PHOTO by DAVE WIELENGA
It sounds cliché, but the loving generosity that Long Beach government officials seem determined to bestow upon local land/oil/political baron Tom Dean may truly know no bounds. This is the impression provided by the latest batch of city hall documents obtained by The District Weekly. Amid the paperwork are the sickeningly saccharine details of two taxpayer-funded Valentines that city staff and elected officials gave Dean last February.
“It’s bad enough that the city mismanages taxpayer assets to give sweetheart deals to well-connected insiders,” steams Terry Jensen, a lifetime Long Beach resident who has a long career in commercial real estate—and is the man who acquired the large stack of city documents by filing a public records request. “But it is incredible—it’s unconscionable—that these deals are going on at the same time the city is talking about laying off police, firefighters, city workers and cutting budgets.”
You already know about the first deal.
On Feb. 3, staff recommended and council voted 6-2 to preliminarily approve a heart-shaped land swap that gave Dean 12.1 acres of prime port-adjacent city property in exchange for 33.77 acres of his contaminated oil fields—minus the oil rights—in the Los Cerritos Wetlands area.
Except, that wasn’t the first deal.
In fact, precisely one item earlier on that same Feb. 3 agenda, staff had recommended and council had unanimously endorsed a lease amendment that gave Dean up to a half-century of control over two other valuable pieces of the taxpayers’ pie—a combined 5.77 acres located in the heart of the harbor area—for nearly nothing. How near? Three cents per square foot. That’s going to translate into rent of about $14,260 per month or $171,120 per year.
If that strikes you as underpriced for a swath of property perfectly situated to serve the port’s truck traffic—the parcels literally sit at the edge of a Terminal Island Freeway on-ramp—Dean, himself, has proven you right. Two months after Public Works Director Mike Conway coaxed the council into approving the lease by claiming Dean needed the land to store the heavy equipment of his crane business, documents show Dean is now trying to sublease the two parcels for truck and container storage at 22 cents per square foot. That’s more than seven times higher than the rent he’s paying taxpayers.
But Dean’s not only getting fat off city land. After feeding for so long off the taxpayers’ dessert cart, he may be getting greedy, too. Or perhaps he’s sugar buzzing. There’s got to be some explanation for a publicly circulated real estate listing that suggests Dean has helped himself to another slice of public land—a 2.1-acre strip that connects the parcels he’s officially leased—without even bothering to get City Council approval.
The listing by Dean’s preferred real estate broker, Coldwell Banker Commercial, advertises a “Heavyweight Container Yard” and describes the site as “5-to-11.83-acre container-permitted.” At 22 cents per square foot, Dean’s annual revenue would work out to be between $900,000 to and $1,100,000—almost $1 million more than the rent he’s paying the city.
How does a 5.77-acre lease become 11.83 acres?
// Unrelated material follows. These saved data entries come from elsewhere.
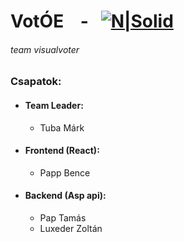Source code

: # VotÓE &nbsp;&nbsp; - &nbsp;&nbsp;[![N|Solid](https://i.imgur.com/DF1phUJ.png)](https://votoe.hu)
###### team visualvoter

### Csapatok:
- #### Team Leader:
     - Tuba Márk
- #### Frontend (React):
     - Papp Bence
- #### Backend (Asp api):
    - Pap Tamás
    - Luxeder Zoltán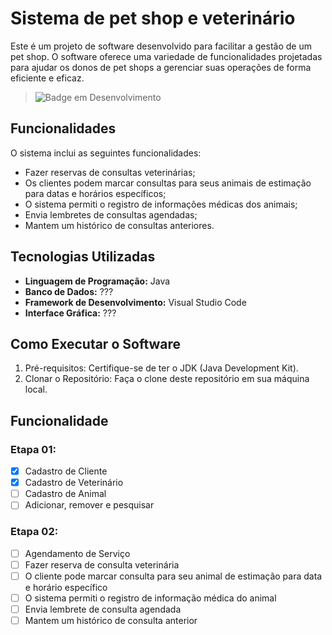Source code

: # Sistema de pet shop e veterinário
Este é um projeto de software desenvolvido para facilitar a gestão de um pet shop. O software oferece uma variedade de funcionalidades projetadas para ajudar os donos de pet shops a gerenciar suas operações de forma eficiente e eficaz.

> ![Badge em Desenvolvimento](http://img.shields.io/static/v1?label=STATUS&message=EM%20DESENVOLVIMENTO&color=GREEN&style=for-the-badge)

## Funcionalidades
O sistema inclui as seguintes funcionalidades:
- Fazer reservas de consultas veterinárias;
- Os clientes podem marcar consultas para seus animais de estimação para datas e horários específicos;
- O sistema permiti o registro de informações médicas dos animais;
- Envia lembretes de consultas agendadas;
- Mantem um histórico de consultas anteriores.

## Tecnologias Utilizadas
- **Linguagem de Programação:** Java
- **Banco de Dados:** ???
- **Framework de Desenvolvimento:** Visual Studio Code
- **Interface Gráfica:** ???

## Como Executar o Software
1. Pré-requisitos: Certifique-se de ter o JDK (Java Development Kit).
2. Clonar o Repositório: Faça o clone deste repositório em sua máquina local.

## Funcionalidade
### Etapa 01:
- [x] Cadastro de Cliente
- [x] Cadastro de Veterinário
- [ ] Cadastro de Animal
- [ ] Adicionar, remover e pesquisar

### Etapa 02:
- [ ] Agendamento de Serviço
- [ ] Fazer reserva de consulta veterinária
- [ ] O cliente pode marcar consulta para seu animal de estimação para data e horário específico
- [ ] O sistema permiti o registro de informação médica do animal
- [ ] Envia lembrete de consulta agendada
- [ ] Mantem um histórico de consulta anterior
There are at least two parts to the answer, and they bring us to that know-no-bounds generosity mentioned at the outset of this story: First, as previously noted, it’s done by grabbing and adding that 2.1-acre strip to the approved leases; second, as seems to be disturbingly typical, it’s done with some sleight-of-verbiage in the city staff’s description of the deals to the city council.
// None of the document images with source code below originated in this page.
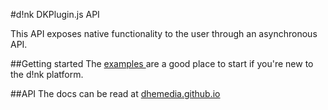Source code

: #d!nk DKPlugin.js API

This API exposes native functionality to the user through an asynchronous API.

##Getting started
The [examples ](/examples) are a good place to start if you're new to the d!nk platform.

##API
The docs can be read at [dhemedia.github.io](https://dhemedia.github.io/dink-dkplugin-api/interfaces/dk.dkplugin.html)
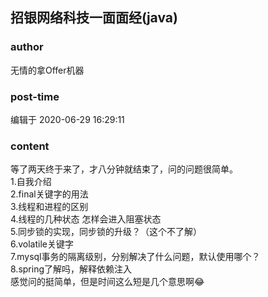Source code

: ## 招银网络科技一面面经(java)
### author 
无情的拿Offer机器
### post-time 

编辑于  2020-06-29 16:29:11
### content 
<div class="post-topic-des nc-post-content">
 等了两天终于来了，才八分钟就结束了，问的问题很简单。
 <br/>
 1.自我介绍
 <br/>
 2.final关键字的用法
 <br/>
 3.线程和进程的区别
 <br/>
 4.线程的几种状态 怎样会进入阻塞状态
 <br/>
 5.同步锁的实现，同步锁的升级？（这个不了解）
 <br/>
 6.volatile关键字
 <br/>
 7.mysql事务的隔离级别，分别解决了什么问题，默认使用哪个？
 <br/>
 8.spring了解吗，解释依赖注入
 <br/>
 感觉问的挺简单，但是时间这么短是几个意思啊😂
</div>
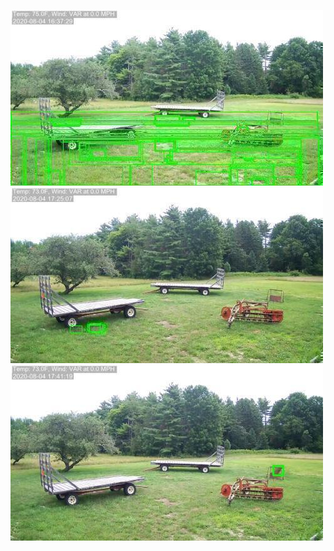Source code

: ![20200804-162951-165956](in/20200804/20200804-162951-165956_0_.jpg)
![20200804-170001-173006](in/20200804/20200804-170001-173006_0_.jpg)
![20200804-173011-180016](in/20200804/20200804-173011-180016_0_.jpg)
City Manager Pat West downplayed the value of the city’s asset when he introduced the deal at the Feb. 3 council meeting, describing it as “an excess piece of property adjacent to the Terminal Island Freeway.” Comparatively, Coldwell Banker agent Jonathan Wickwire’s listing subsequently described the property’s location as “on the Terminal Island Freeway, a heavyweight corridor.”
Conway’s report to council not only minimized the value of the land—emphasizing its “unique constraints and limited market”—but also the dimensions of the property. He spoke of “usable acres,” rather than the exact size of the parcels, and based Dean’s rent payments on the much smaller areas. But as the Coldwell Banker listing shows, Dean is marketing the entire 11.83-acre site at prices far above what Conway’s presentation suggested it is worth. Conway told council the city had tried and failed to market the property, but Jensen’s public records request asked for all marketing materials, and the city attorney apparently could find none.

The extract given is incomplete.